Pictures paired with source code
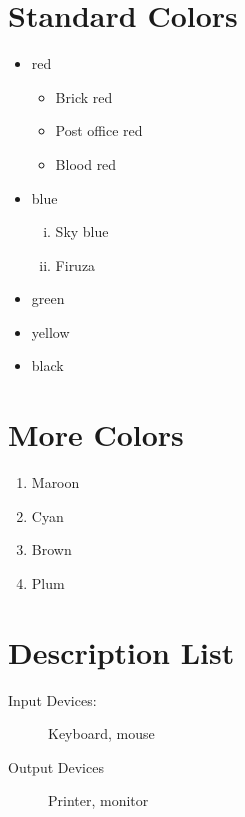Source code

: \documentclass{article}
\begin{document}
	\renewcommand{\labelitemi}{$\diamond$}
	\renewcommand{\labelitemii}{$\blacksquare$}
	\section{Standard Colors}
	\begin{itemize}
		\item red
		\begin{itemize}
			\item Brick red
			\item Post office red
			\item Blood red
		\end{itemize}
		\item blue
		\begin{enumerate}[i.]
			\item Sky blue
			\item Firuza
		\end{enumerate}
		\item green
		\item yellow
		\item black
	\end{itemize}
	
	\section{More Colors}
	\begin{enumerate}
		\item Maroon
		\item Cyan
		\item Brown
		\item Plum
	\end{enumerate}
	
	\section{Description List}
	\begin{description}
		\item[Input Devices:] Keyboard, mouse
		\item[Output Devices] Printer, monitor
	\end{description}
	
\end{document}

§ REQUIRED WORK:
Transcribe all the records above word for word, without their images.

§ RESULT BELOW:
Source code

: \documentclass{article}
\begin{document}
	\renewcommand{\labelitemi}{$\diamond$}
	\renewcommand{\labelitemii}{$\blacksquare$}
	\section{Standard Colors}
	\begin{itemize}
		\item red
		\begin{itemize}
			\item Brick red
			\item Post office red
			\item Blood red
		\end{itemize}
		\item blue
		\begin{enumerate}[i.]
			\item Sky blue
			\item Firuza
		\end{enumerate}
		\item green
		\item yellow
		\item black
	\end{itemize}
	
	\section{More Colors}
	\begin{enumerate}
		\item Maroon
		\item Cyan
		\item Brown
		\item Plum
	\end{enumerate}
	
	\section{Description List}
	\begin{description}
		\item[Input Devices:] Keyboard, mouse
		\item[Output Devices] Printer, monitor
	\end{description}
	
\end{document}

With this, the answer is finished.